Dans l'hypothèse où les faits invoqués par les requérants auraient dû amener le Tribunal fédéral à considérer que la délimitation de la zone de bruit B du plan de 1987 était toujours valable, encore eût-il fallu, pour admettre les demandes de révision, que ce régime juridique leur fût plus favorable.
a) L'application, aux terrains des requérants, des règles de la zone de bruit C - qui n'interdisent en définitive que les nouveaux bâtiments d'habitation ou écoles non insonorisés, ainsi que les hôpitaux et les homes - est en principe moins restrictive que l'application des règles de la zone de bruit B, dans laquelle les nouveaux bâtiments d'habitation, même insonorisés, ne peuvent être autorisés (
art. 42 OSIA
; cf.
ATF 121 II 317
consid. 12b et 13 p. 345 ss).
b) Les requérants font néanmoins valoir que, concrètement, il est impossible que leurs biens-fonds soient utilisés ou aliénés en vue de la construction de logements. Aussi l'allocation d'une indemnité pour expropriation matérielle, en raison des restrictions frappant les terrains
BGE 122 II 17 S. 20
de la zone de bruit B, leur serait-elle en définitive plus favorable qu'un jugement constatant que les normes régissant la zone de bruit C sont applicables.

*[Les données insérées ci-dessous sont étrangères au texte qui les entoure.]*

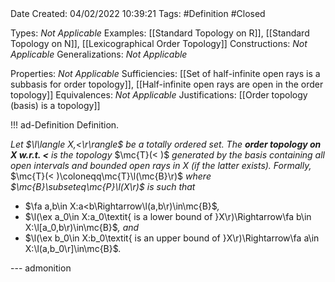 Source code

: <br />
<br />

Date Created: 04/02/2022 10:39:21
Tags: #Definition #Closed 

Types: _Not Applicable_
Examples: [[Standard Topology on R]], [[Standard Topology on N]], [[Lexicographical Order Topology]]
Constructions: _Not Applicable_
Generalizations: _Not Applicable_

Properties: _Not Applicable_
Sufficiencies: [[Set of half-infinite open rays is a subbasis for order topology]], [[Half-infinite open rays are open in the order topology]]
Equivalences: _Not Applicable_
Justifications: [[Order topology (basis) is a topology]]

!!! ad-Definition Definition.

_Let $\l\langle X,<\r\rangle$ be a totally ordered set. The **order topology on $X$ w.r.t. $<$** is the topology_ $\mc{T}(<
)$ _generated by the basis containing all open intervals and bounded open rays in $X$ (if the latter exists). Formally,_ $\mc{T}(<
)\coloneqq\mc{T}\l(\mc{B}\r)$ _where $\mc{B}\subseteq\mc{P}\l(X\r)$ is such that_
* $\fa a,b\in X:a<b\Rightarrow\l(a,b\r)\in\mc{B}$_,_
* $\l(\ex a_0\in X:a_0\textit{ is a lower bound of }X\r)\Rightarrow\fa b\in X:\l[a_0,b\r)\in\mc{B}$_, and_
* $\l(\ex b_0\in X:b_0\textit{ is an upper bound of }X\r)\Rightarrow\fa a\in X:\l(a,b_0\r]\in\mc{B}$_._

--- admonition
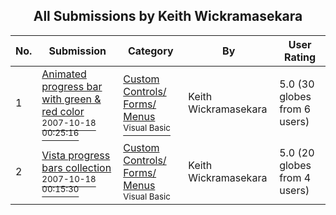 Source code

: ﻿<div align="center">

## All Submissions by Keith Wickramasekara

</div>

No.  | Submission | Category | By   | User Rating
---- | ---------- | -------- | ---- | -----------
1 | [Animated progress bar with green &amp; red color<br /><sup>2007-10-18 00:25:16</sup>](https://github.com/Planet-Source-Code/keith-wickramasekara-animated-progress-bar-with-green-amp-red-color__1-69506) | [Custom Controls/ Forms/  Menus<br /><sup>Visual Basic</sup>](../ByCategory/custom-controls-forms-menus__1-4.md) | Keith Wickramasekara | 5.0 (30 globes from 6 users)
2 | [Vista progress bars collection<br /><sup>2007-10-18 00:15:30</sup>](https://github.com/Planet-Source-Code/keith-wickramasekara-vista-progress-bars-collection__1-69504) | [Custom Controls/ Forms/  Menus<br /><sup>Visual Basic</sup>](../ByCategory/custom-controls-forms-menus__1-4.md) | Keith Wickramasekara | 5.0 (20 globes from 4 users)
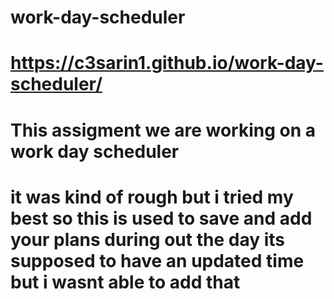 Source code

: # work-day-scheduler
# https://c3sarin1.github.io/work-day-scheduler/
# This assigment we are working on a work day scheduler 
# it was kind of rough but i tried my best so this is used to save and add your plans during out the day its supposed to have an updated time but i wasnt able to add that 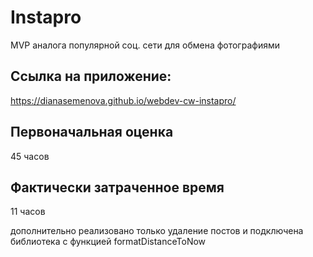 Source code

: # Instapro

MVP аналога популярной соц. сети для обмена фотографиями

## Ссылка на приложение:
https://dianasemenova.github.io/webdev-cw-instapro/

## Первоначальная оценка

45 часов

## Фактически затраченное время

11 часов

дополнительно реализовано только удаление постов и подключена библиотека с функцией formatDistanceToNow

Dans l'arrêt dont la révision est demandée, le Tribunal fédéral a laissé expressément indécise la question de savoir si le classement dans une zone de bruit A ou B pouvait être constitutif d'expropriation matérielle. Il se justifie, dans le présent arrêt, de répondre partiellement à cette question, pour ce qui concerne uniquement le classement dans la zone de bruit B de terrains voisins de l'aéroport de Genève, ouvert au trafic aérien longtemps avant l'adoption du plan litigieux.
Le plan des zones de bruit, entré en vigueur en septembre 1987, se borne à constater qu'en raison des nuisances préexistantes, provoquées par l'exploitation de l'aéroport, les terrains pour lesquels l'indice d'exposition au bruit est supérieur à 55 NNI (selon les critères des art. 1er ss de l'ordonnance du 23 novembre 1973 concernant les zones de bruit des aéroports de Bâle-Mulhouse, Genève-Cointrin et Zurich; RS 748.134.2) sont totalement impropres à la construction de maisons d'habitation. Il s'agit d'une simple constatation d'une situation objective et les conséquences juridiques qui en découlent trouvent leur justification dans la nécessité de protéger la santé publique. Lorsqu'une restriction à la possibilité de bâtir est fondée sur de tels motifs, ou plus généralement sur les dangers auxquels seraient exposés les habitants si la construction était autorisée - il est indifférent que les risques soient d'origine naturelle, tels les dangers d'avalanches, ou qu'ils proviennent de l'exploitation d'une installation par des tiers -, les conditions à l'octroi d'une indemnité d'expropriation matérielle ne sont en principe pas réunies (cf.
ATF 120 Ib 76
consid. 5a,
ATF 114 Ia 245
consid. 5; arrêt non publié du 30 mai 1979 reproduit in ZBl 81/1980 p. 354 consid. 6). Si l'expropriation matérielle est exclue, la possibilité d'une expropriation formelle des droits de voisinage demeure néanmoins réservée, le cas échéant, aux conditions posées par la jurisprudence (cf.
ATF 116 Ib 11
consid. 2). Cette question a déjà été résolue dans la cause Jeanneret; en revanche, dans les causes T. & consorts et consorts F., le Tribunal fédéral a précisément ordonné des mesures d'instruction complémentaires sur ce point.
Dès lors, si le Tribunal fédéral n'avait pas procédé à un examen préjudiciel du plan des zones de bruit de l'aéroport, le résultat n'aurait pas été plus favorable, pour les requérants, que celui qui découle de l'arrêt rendu le 12 juillet 1995. Pour ce motif également, les demandes sont mal fondées.